# TASK DETAILS:
Wherever a line in the data holds the word "Steven", pull that line out.

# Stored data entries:
*** Block opens ***
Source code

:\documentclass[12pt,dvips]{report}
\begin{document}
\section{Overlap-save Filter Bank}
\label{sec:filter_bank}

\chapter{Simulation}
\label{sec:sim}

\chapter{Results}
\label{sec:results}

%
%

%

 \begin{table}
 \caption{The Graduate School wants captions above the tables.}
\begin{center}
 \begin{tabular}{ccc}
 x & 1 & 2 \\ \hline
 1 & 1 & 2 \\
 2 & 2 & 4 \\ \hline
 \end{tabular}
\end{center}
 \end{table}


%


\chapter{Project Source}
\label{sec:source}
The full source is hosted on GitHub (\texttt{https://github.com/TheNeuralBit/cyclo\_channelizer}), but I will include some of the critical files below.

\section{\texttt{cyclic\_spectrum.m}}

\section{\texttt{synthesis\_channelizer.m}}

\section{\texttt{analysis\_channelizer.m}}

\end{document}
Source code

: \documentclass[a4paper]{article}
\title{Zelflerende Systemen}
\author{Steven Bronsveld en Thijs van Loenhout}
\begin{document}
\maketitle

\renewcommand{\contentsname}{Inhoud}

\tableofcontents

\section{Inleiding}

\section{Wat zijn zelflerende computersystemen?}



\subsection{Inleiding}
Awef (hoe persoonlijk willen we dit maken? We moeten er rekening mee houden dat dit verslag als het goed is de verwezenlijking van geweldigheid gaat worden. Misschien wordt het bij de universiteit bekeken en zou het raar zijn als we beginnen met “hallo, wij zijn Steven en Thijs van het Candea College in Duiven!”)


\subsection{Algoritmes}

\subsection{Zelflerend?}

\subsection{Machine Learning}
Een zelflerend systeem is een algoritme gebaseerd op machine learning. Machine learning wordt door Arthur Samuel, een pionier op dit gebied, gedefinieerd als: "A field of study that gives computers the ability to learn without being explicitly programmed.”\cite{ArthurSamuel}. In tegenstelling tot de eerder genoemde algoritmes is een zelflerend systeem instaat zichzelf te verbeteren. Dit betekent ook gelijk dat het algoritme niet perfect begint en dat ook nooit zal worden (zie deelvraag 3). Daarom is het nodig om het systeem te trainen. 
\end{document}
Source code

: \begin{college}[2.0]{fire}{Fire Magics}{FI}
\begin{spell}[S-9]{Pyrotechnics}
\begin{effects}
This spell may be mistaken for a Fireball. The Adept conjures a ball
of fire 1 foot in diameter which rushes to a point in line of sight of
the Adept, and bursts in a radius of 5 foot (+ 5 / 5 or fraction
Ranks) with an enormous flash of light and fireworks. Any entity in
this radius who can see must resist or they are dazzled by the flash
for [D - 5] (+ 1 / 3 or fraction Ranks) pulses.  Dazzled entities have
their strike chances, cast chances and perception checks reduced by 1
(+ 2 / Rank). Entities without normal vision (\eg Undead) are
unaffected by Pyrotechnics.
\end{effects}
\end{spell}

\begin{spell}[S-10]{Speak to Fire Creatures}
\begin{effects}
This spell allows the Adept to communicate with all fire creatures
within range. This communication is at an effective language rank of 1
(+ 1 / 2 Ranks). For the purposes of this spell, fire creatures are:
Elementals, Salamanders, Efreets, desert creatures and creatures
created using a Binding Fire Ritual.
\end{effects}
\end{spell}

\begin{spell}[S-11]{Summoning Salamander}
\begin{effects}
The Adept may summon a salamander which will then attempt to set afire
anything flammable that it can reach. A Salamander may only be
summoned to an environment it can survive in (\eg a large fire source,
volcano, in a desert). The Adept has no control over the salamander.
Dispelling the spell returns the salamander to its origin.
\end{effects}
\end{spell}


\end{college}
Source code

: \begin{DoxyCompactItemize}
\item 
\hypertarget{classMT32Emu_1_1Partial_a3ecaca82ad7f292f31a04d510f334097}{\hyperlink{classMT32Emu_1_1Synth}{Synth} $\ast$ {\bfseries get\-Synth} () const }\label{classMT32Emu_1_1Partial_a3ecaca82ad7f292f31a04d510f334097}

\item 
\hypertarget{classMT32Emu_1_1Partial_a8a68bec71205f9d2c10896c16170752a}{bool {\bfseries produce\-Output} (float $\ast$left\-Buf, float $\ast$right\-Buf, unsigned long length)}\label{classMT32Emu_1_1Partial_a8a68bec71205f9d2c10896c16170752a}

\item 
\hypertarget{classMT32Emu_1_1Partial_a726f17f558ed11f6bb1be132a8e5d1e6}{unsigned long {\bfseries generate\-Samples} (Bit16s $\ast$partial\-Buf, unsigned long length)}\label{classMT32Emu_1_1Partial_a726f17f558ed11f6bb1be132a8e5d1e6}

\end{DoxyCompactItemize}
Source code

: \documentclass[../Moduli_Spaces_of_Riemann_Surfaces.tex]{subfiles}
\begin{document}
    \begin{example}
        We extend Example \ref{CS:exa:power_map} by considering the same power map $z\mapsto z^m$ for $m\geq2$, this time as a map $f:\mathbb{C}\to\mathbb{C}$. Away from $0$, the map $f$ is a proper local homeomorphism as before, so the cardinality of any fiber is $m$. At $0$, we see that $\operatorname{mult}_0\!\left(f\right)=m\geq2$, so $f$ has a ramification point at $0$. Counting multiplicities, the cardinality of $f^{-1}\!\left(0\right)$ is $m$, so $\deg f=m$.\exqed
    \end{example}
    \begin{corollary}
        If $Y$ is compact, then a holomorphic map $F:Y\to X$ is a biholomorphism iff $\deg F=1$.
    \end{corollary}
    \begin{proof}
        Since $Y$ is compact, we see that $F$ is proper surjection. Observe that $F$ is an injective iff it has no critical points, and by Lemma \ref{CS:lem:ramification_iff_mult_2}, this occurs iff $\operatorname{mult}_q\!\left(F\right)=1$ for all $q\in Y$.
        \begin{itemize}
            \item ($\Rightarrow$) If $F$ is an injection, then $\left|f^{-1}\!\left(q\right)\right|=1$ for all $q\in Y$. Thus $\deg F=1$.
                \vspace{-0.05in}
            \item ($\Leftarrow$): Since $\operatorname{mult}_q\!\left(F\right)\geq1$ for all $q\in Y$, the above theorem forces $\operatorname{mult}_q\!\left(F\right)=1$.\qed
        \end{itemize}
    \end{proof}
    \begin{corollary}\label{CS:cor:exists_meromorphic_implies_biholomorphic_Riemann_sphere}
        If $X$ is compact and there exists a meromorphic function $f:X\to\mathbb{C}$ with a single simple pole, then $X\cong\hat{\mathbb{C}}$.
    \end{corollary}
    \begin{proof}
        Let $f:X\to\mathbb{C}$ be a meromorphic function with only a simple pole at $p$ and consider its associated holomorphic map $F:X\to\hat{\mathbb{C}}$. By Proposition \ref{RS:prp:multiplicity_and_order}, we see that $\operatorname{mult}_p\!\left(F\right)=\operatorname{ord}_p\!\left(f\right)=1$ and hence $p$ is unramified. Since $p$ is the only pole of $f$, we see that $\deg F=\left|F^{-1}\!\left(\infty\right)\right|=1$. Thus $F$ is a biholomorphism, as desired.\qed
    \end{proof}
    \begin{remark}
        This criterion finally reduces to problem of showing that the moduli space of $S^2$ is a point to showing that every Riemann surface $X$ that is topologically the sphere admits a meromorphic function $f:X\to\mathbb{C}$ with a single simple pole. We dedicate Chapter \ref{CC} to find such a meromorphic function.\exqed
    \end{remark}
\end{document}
*** Block closes ***
# ANSWER BOX:
\author{Steven Bronsveld en Thijs van Loenhout}
Awef (hoe persoonlijk willen we dit maken? We moeten er rekening mee houden dat dit verslag als het goed is de verwezenlijking van geweldigheid gaat worden. Misschien wordt het bij de universiteit bekeken en zou het raar zijn als we beginnen met “hallo, wij zijn Steven en Thijs van het Candea College in Duiven!”)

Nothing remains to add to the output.